2. They have a following of big exhaust, loud stereo, Max Power chaps! I don't mean to offend, but my brother was run off the road by no less than 8 R's that were on their way to B'mouth for a Civic meet! I'm sure this isn't the same for everyone, but if you live in Dorset, you will agree! Me and my girlfriend play a game where we try spot a Civic driver without a baseball cap on.
And 3.I was pulled over during a crackdown on drink driving (I wasn't drunk, by the way) and the traffic cop said that I would be targeted as a Type R driver! He said that the majority of drivers of the Type R are dangerous show offs and they are told to look out for them! When I said I was offended, he showed me his computer thing, and showed me that of 11 car-related incidents (crashes; speeding; dangerous driving; public disturbance) which had occurred during that weekend, 7 of the 11 had been Type R-related! I STRESS I don't WANT TO OFFEND, THESE ARE NOT MY WORDS! This I what I was told by the traffic cop! A traffic cop who told me I was lucky he was in a good mood, because he could have given me a 3 point deduction and a fine for having an empty window washer tank! (I can't believe that is a crime!)
There is more stress on a VTEC at 7000 RPM than on a turbo at 4000 RPM, but both types are made for a purpose, so no use arguing that. But if you are talking about technology, why is it bad to have a more simple turbo set up producing high power and more torque at the same time? And if you say its less technology, then its less to go wrong. I think VTEC engines work much harder for the same power and less torque. Turbo engines have come a long way anyway. The first 2.0 turbos, for example, the Saab 99 turbo only produced 145 bhp. Then you have the BMW 2002 that produced only 170 bhp. Now you have 2.0 turbo Subaru and EVOs with 320 bhp from the dealers, with more extreme factory models producing over 400 bhp from dealers. Then there is the hardcore tuning!
All of them will blow up way before a VTEC engine! Yes, I agree turbos are now more reliable than they used to be, but they will never exceed Honda VTEC reliability. Not only that, but turbo engines need more care and servicing. An EVO fq model needs servicing every 4000 miles to keep it running properly. Honda VTEC engines are designed to run at 8000rpm+ for extended lengths of time. Yes, those revs on a normal engine would be disastrous, but because the VTEC lumps are over-engineered, they last for several hundred thousand miles (something a turbo engine can't usually do without needing a rebuild or 2).
Yes, they are designed to run at 8000 rpm, but try driving like that consistently; it will not last several hundred thousand miles. No car will last long (driven) on the limit all the time.
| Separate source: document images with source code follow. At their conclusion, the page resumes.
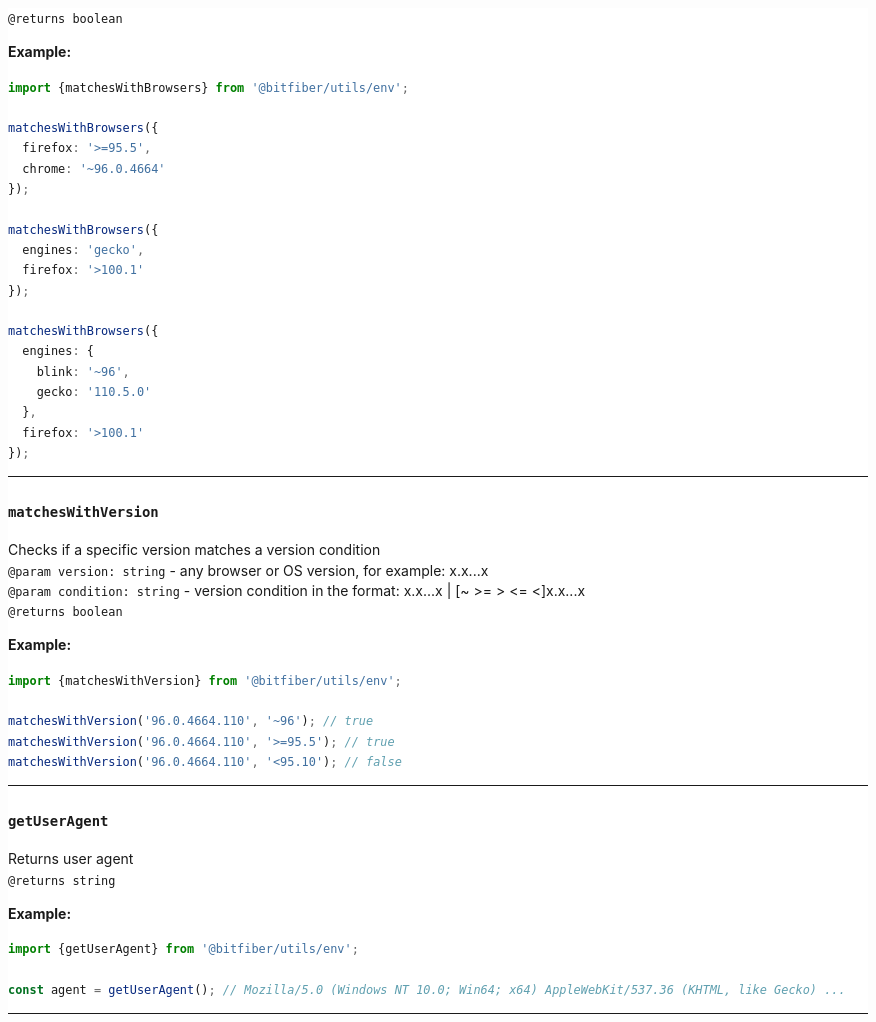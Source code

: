 `@returns boolean`

**Example:**

```ts
import {matchesWithBrowsers} from '@bitfiber/utils/env';

matchesWithBrowsers({
  firefox: '>=95.5',
  chrome: '~96.0.4664'
});

matchesWithBrowsers({
  engines: 'gecko',
  firefox: '>100.1'
});

matchesWithBrowsers({
  engines: {
    blink: '~96',
    gecko: '110.5.0'
  },
  firefox: '>100.1'
});
```

---

### `matchesWithVersion`

Checks if a specific version matches a version condition  
`@param version: string` - any browser or OS version, for example: x.x...x  
`@param condition: string` - version condition in the format: x.x...x | [~ >= > <= <]x.x...x  
`@returns boolean`

**Example:**

```ts
import {matchesWithVersion} from '@bitfiber/utils/env';

matchesWithVersion('96.0.4664.110', '~96'); // true
matchesWithVersion('96.0.4664.110', '>=95.5'); // true
matchesWithVersion('96.0.4664.110', '<95.10'); // false
```

---

### `getUserAgent`

Returns user agent  
`@returns string`

**Example:**

```ts
import {getUserAgent} from '@bitfiber/utils/env';

const agent = getUserAgent(); // Mozilla/5.0 (Windows NT 10.0; Win64; x64) AppleWebKit/537.36 (KHTML, like Gecko) ...
```

---

  [platformName | anyPlatform]: {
No one on the planet can sit their car at 8000rpm all day, every day, until they clock up several hundred thousand miles. But thrashing a Honda V-tec engine every day up to its redline, again and again and again is normal driving for anyone that owns a Type R. As long as you let it warm up first, and keep the oil topped up and serviced, it WILL do several hundred thousand miles as has been proven time and time again. Just count the number of youths in their body-kitted, big-wheeled, big exhaust CRXs and Civics; they all seem to drive 10~15 year old cars with 200,000 miles (or more) and are still being thrashed to within an inch of their lives every night around town. Turbo cars just can't that sort of punishment without a rebuild. It is the main reason Honda win most engine reliability tests year after year; not just because they build fantastic engines, but because Honda engines don't use turbos. In a world now dominated by big Hp cars with big turbo engines, Honda are still sticking to their guns; not fitting one purely because they know that the VTEC engine might have slightly lower Hp figures than the turbo equivalent, and it will be going strong long after the turbo engine has given up the ghost.